We held a training with Peace Corps volunteers in Vanuatu just last month, on how to use the SolarSPELL digital libraries, and provided 25 libraries and tablets to the attendees.
Below is the text of an email from Alexis Cullen. She and her husband Steve are Peace Corps volunteers in Naviso, on Maewo Island, in Vanuatu. They organized a big launch event for the SolarSPELL library’s debut there, to coincide with their community’s annual holiday. I have inserted photos that Alexis shared from the big event. Wow! Dear Laura,
The SPELL debut was a smashing success! When we returned to our village of Naviso after your training in Port-Vila, the community was in the throws of busily preparing for the huge party to celebrate our annual provincial holiday on September 15th (PENAMA day), which the whole island was invited to attend. Temporary food stalls and kava bars were being built out of bamboo, lights were being strung from the classrooms that would be powered by a generator, and a sound system with huge speakers and a control/sound system board were being carried down the mountain on the backs of villagers.
Everyone was buzzing, and as soon as my husband and I arrived, the chairman of the school committee found me to ask when I was going to show the special thing I had gone to train for.
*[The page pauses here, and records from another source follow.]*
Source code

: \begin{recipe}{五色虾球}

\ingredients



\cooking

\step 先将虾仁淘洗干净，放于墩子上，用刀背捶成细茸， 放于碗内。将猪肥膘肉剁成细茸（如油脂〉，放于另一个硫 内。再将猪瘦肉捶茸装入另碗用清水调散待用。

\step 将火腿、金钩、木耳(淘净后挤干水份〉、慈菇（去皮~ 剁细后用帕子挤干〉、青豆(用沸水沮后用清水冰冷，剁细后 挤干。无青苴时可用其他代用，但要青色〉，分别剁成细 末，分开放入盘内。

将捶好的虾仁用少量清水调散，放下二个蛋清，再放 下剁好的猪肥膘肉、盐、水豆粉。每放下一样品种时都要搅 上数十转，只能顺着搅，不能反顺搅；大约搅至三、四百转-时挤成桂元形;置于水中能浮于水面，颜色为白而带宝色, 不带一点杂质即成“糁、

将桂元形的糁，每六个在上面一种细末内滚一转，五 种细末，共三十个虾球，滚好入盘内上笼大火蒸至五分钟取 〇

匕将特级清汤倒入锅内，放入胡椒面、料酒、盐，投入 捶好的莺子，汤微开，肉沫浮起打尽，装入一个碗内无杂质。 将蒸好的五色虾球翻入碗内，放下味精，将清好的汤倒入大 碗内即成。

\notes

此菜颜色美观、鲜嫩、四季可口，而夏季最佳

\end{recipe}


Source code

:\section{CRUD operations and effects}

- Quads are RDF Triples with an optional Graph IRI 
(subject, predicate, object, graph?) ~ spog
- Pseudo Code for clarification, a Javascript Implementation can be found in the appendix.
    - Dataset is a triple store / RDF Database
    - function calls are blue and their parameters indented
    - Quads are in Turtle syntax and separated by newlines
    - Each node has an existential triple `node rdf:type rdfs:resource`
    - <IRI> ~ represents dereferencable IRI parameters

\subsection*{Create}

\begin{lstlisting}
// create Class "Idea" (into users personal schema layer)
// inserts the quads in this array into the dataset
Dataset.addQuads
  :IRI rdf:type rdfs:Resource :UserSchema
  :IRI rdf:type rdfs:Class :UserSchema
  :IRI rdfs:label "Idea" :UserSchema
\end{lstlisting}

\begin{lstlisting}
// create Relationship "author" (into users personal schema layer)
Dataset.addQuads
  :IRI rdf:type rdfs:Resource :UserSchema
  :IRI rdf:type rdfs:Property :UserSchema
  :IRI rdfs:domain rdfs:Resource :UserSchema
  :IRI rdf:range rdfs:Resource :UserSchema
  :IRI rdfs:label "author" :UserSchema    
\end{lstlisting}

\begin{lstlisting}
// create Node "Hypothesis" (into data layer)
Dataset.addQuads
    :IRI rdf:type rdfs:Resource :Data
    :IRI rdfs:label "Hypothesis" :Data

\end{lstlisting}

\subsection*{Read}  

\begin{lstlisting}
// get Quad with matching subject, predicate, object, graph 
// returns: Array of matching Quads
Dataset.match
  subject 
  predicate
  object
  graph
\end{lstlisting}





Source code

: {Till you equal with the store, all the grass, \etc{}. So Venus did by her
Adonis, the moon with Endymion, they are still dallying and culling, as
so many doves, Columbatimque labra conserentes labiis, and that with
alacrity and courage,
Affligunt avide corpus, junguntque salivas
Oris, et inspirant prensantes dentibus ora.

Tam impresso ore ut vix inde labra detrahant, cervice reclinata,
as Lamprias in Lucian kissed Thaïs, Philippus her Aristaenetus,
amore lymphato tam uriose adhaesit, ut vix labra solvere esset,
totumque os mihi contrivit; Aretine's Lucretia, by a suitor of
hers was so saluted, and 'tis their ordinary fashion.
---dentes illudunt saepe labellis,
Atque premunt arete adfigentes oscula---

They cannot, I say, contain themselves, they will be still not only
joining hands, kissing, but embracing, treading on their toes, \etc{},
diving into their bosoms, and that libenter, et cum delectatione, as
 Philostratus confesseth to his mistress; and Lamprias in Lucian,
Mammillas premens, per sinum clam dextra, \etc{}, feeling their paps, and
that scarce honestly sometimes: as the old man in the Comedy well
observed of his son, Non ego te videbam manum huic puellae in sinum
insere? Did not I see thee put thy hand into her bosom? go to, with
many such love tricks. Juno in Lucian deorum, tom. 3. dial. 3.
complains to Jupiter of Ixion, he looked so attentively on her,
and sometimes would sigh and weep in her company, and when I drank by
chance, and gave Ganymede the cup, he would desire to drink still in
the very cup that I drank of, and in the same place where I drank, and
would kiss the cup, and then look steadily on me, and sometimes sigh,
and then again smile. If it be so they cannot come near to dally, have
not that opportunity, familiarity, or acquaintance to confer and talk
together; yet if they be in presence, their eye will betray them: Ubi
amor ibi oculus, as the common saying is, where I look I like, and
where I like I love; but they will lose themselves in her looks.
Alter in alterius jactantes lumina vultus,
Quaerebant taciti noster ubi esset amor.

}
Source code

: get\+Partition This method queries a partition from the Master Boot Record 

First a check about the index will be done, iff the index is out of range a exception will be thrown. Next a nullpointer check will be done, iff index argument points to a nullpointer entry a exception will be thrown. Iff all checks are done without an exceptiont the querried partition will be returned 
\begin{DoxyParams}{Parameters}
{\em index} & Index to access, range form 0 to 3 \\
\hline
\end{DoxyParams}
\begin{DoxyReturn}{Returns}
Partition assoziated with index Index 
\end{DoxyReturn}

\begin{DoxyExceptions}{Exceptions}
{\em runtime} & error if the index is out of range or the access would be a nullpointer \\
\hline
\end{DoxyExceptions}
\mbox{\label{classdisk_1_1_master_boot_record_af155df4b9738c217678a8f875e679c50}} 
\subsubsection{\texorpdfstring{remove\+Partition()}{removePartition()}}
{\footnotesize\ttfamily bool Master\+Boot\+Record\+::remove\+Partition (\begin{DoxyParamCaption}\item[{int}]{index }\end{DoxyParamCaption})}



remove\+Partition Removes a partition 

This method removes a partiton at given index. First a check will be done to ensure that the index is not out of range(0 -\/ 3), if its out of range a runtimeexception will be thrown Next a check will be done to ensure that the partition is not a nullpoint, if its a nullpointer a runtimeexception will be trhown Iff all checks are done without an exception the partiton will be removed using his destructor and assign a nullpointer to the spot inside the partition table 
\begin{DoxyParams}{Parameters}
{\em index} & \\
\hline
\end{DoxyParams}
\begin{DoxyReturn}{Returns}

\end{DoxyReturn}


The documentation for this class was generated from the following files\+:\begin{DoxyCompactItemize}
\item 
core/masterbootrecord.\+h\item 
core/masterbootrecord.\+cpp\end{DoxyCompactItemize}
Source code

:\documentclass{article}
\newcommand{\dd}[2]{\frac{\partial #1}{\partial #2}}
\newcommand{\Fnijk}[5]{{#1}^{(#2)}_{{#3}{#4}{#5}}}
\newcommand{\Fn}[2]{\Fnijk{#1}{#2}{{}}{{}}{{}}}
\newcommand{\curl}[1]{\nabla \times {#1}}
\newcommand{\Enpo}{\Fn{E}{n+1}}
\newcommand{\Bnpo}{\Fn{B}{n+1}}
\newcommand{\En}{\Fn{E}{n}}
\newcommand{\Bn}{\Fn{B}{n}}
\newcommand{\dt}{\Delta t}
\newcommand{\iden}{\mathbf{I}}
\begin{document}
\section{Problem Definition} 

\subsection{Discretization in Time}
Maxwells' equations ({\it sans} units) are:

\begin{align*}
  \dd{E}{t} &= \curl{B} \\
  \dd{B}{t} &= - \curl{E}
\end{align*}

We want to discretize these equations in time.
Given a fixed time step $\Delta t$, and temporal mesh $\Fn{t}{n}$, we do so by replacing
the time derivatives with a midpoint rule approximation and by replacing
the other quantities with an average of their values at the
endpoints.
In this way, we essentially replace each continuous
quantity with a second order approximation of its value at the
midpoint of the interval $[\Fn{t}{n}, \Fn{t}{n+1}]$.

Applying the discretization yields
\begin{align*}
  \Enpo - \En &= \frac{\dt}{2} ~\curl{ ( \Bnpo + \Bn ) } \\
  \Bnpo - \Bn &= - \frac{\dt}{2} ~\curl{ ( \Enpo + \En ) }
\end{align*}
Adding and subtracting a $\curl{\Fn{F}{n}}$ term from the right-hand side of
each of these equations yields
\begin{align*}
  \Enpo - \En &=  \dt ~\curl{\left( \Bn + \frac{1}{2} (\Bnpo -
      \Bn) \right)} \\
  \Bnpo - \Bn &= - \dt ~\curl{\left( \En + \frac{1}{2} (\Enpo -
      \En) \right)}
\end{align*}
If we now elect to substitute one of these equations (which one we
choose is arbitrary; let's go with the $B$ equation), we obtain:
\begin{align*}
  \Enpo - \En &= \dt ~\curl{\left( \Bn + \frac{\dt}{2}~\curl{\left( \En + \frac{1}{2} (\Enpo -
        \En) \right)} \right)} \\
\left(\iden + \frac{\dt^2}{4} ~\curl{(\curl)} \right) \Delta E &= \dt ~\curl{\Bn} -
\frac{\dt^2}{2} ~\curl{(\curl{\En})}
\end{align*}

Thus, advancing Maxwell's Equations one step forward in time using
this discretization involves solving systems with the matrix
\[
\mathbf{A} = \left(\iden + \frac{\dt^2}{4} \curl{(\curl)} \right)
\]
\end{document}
I popped it out of my bag and showed him the SPELL digital solar library, and after I was done he excitedly told me I needed to join with the first speech so that we could turn it on at the very start of the party so everyone could connect the whole time.
I went and made “Wi-fi” hot spot signs and put one unit in the school library, with the device sitting in the window so people could see it and then another device at the kava bar. That night, the night before the 3 day party started, I turned it on so that everyone working on setting up could try it out first. One of our villagers who is from a neighboring island who married into our island found a video in the “geography” section under “local topics” that showed video of his family dancing! He couldn’t believe it. He promptly downloaded it to his smart phone to take it back to show his wife. (There are probably 3 smart phones in our village, population 600). Everyone started referring to it as “kiaman internet” (fake internet).
The next day the party began and people started pouring into our village from all around the island. This is no feat to be understated, as many people on our island have never visited our village, because the road to get there is so hard – literally our village is referred to by other islanders as being “in a hole”. The first speech that morning addressed this, as a prominent leader from the other side of the island described how happy he was to see this party happing in Naviso, as often they think of Naviso as its own island, sort of an island within the island. With no cell phone communication and no truck roads, known for sorcery and tradition, they are unfortunately often labeled as “backward” and “man-bush” by those from the other side of the island. But during this three day event, everyone joined hands and the islanders from all over, including Naviso villagers themselves, were PROUD of everything they had done to put this party together – including – they were SO proud of the the SPELL unit!
Little groups huddled together over smart phones to watch videos and look up things using offline Wikipedia and no one could believe that the village “in the hole” had a technology so advanced. Teachers from other schools wanted to know how to get one from their schools. People asked all kinds of questions and explored the content. My little 4 year old host sister, sitting in our kitchen, who has never seen a truck, said “Wi-fi!” proudly as we all looked at her, mouths wide open.
There were just a few glitches with certain smart phones, but other than that the SPELL units ran night and day! We turned them off at 10 PM each night and turned them on again at 7:30 AM the next day, and they worked! We sometimes put them in the sun, and sometimes charged them off of our larger solar panel/battery/inverter unit at our house that keeps our satellite phone charged, if we needed a quick fix. But these units are so low power, they just keep going and going and going!
We can’t thank the SPELL team enough for this wonderful innovation! It really galvanized our remote community! We are so proud, and excited to start using it in the classroom!